Editeur : Kana
Les éditeurs continuent de faire découvrir au public francophone la bibliographie inépuisable d’Osamu Tezuka (1928-1989), considéré comme le "dieu du manga". On le retrouve ici dans une veine plus désespérée qu’à l’accoutumée.
Déjà célébrissime au Japon pour ses oeuvres destinées à la jeunesse (Astro Boy en tête), l’auteur s’intéresse de près, à la fin des années 1960, à ce genre émergent qu’est le "gekiga". Le chant d’Apollon est influencé par ce style de manga plus réaliste et dur, mais même en s’adressant à un public plus adulte, Tezuka conservera toujours ce style graphique qui le distingue et les thèmes qui le préoccupent : le respect de la nature et de toute forme de vie ou encore sa perplexité face aux civilisations, l’incapacité de vivre en paix et les mauvais usages des sciences.

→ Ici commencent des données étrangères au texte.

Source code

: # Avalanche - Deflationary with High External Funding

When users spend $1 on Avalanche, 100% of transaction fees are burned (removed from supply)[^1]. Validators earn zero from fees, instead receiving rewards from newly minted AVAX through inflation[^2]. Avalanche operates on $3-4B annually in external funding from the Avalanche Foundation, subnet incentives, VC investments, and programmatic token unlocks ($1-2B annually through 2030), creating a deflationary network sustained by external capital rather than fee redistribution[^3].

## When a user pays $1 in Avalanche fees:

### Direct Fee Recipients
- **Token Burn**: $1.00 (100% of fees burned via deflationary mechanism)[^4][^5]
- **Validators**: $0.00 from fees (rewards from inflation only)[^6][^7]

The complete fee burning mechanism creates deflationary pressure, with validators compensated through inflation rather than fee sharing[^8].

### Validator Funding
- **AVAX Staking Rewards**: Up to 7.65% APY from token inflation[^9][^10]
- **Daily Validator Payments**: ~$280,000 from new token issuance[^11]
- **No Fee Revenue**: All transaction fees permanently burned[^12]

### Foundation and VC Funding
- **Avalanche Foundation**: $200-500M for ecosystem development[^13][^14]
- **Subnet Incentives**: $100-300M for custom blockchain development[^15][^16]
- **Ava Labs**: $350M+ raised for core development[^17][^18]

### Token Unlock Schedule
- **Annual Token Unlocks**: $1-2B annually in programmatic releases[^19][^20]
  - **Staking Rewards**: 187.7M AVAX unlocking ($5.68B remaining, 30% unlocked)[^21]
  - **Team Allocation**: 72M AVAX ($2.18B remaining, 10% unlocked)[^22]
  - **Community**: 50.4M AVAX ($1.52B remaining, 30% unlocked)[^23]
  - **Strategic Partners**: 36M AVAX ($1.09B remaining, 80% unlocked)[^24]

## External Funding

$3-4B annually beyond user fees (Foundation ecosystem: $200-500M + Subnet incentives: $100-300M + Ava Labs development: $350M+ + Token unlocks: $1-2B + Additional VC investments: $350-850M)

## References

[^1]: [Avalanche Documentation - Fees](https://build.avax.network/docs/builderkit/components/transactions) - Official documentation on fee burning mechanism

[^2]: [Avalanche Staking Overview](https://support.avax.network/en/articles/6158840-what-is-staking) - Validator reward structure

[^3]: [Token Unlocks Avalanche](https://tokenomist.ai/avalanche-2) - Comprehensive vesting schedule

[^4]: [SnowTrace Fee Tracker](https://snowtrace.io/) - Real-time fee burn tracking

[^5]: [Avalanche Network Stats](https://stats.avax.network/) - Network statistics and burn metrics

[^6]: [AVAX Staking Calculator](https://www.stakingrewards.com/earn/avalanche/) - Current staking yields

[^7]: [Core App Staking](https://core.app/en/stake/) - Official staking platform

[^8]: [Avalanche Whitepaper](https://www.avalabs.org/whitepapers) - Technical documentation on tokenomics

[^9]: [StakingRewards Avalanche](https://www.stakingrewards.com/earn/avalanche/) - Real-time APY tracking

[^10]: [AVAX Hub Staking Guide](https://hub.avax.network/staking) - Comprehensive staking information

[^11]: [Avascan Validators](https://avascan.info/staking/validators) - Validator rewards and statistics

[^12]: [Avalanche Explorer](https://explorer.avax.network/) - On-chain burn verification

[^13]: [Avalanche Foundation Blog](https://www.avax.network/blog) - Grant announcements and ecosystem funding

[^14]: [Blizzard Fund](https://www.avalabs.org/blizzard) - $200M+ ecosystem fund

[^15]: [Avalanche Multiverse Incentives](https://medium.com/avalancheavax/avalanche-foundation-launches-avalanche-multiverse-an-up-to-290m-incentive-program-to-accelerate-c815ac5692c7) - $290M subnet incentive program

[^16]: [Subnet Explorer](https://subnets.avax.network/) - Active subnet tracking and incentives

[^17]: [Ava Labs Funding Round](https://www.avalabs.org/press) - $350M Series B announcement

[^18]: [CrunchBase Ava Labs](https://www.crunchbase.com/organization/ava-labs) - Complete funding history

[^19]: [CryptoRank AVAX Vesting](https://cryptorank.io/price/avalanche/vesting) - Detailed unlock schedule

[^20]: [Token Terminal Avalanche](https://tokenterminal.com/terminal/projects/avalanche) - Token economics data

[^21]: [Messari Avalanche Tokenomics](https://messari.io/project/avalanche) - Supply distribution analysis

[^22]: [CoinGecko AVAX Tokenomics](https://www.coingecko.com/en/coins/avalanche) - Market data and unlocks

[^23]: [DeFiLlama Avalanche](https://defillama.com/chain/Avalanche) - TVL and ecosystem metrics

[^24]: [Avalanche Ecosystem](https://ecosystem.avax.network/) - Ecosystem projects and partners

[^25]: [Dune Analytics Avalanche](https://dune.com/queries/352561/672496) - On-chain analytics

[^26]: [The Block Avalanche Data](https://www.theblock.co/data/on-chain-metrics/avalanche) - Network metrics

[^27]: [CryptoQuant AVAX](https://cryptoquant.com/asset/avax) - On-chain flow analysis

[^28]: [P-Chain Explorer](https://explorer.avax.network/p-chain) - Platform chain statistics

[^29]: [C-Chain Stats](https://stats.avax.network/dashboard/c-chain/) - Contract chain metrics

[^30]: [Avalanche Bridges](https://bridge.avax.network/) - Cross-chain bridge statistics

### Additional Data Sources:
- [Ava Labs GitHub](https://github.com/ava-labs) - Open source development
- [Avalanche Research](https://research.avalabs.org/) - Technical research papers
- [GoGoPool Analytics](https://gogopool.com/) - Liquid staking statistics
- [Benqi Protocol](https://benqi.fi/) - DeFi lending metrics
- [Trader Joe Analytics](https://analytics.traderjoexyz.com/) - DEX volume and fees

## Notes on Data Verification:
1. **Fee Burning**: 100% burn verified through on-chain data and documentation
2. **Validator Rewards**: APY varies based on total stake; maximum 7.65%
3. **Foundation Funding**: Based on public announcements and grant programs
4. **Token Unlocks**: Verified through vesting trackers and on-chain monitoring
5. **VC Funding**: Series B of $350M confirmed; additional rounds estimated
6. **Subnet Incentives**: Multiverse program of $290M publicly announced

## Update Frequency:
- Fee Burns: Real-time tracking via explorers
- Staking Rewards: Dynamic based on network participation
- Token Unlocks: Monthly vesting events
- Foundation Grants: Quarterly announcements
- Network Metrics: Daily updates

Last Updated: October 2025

Inconsciemment traumatisé par une mère peu aimante qui joue de ses charmes pour obtenir des faveurs matérielles d’un maximum d’hommes, Shogo est devenu un adolescent sans cœur. Il est même pris de pulsions hargneuses dès qu’il est confronté à des effusions d’amour. Ainsi, à la campagne, son passe-temps favori consiste à traquer des petits animaux en train de s’accoupler… et de les massacrer ! Etant potentiellement capable de s’en prendre à de jeunes couples humains, son comportement lui vaut d’être interné en institut psychiatrique et de subir des traitements par électrochocs et hypnose. En état comateux ou de demi-sommeil, Shogo sera amené à vivre d’autres existences après avoir rencontré une déesse antique faisant peser sur lui une malédiction : chacune de ses réincarnations lui apprendra à éprouver de l’amour, mais celui-ci se soldera toujours par une tragédie mortelle avant le moment décisif de l’union. Initiatique ? Qu’en sera-t-il dans son retour à la réalité contemporaine ?
Voilà une façon originale d’aborder un questionnement sur les thèmes de l’amour homme-femme et de la perpétuation de l’espèce… de façon naturelle ou par les dérives du clonage. Il faut réaliser que Le chant d’Apollon est paru en 1970 (!), montrant à quel point Tezuka était un précurseur et un visionnaire. On retrouve ici aussi plusieurs époques (l’Antiquité, la Seconde Guerre Mondiale, un futur robotisé) et des thèmes que l’auteur n’aura de cesse de développer tout au long de sa carrière. Par sa noirceur également, ce livre annonce déjà d’autres œuvres comme Ayako (1972-1973), Barbara (1973-1974) ou la splendide Histoire des 3 Adolf (1983-1985).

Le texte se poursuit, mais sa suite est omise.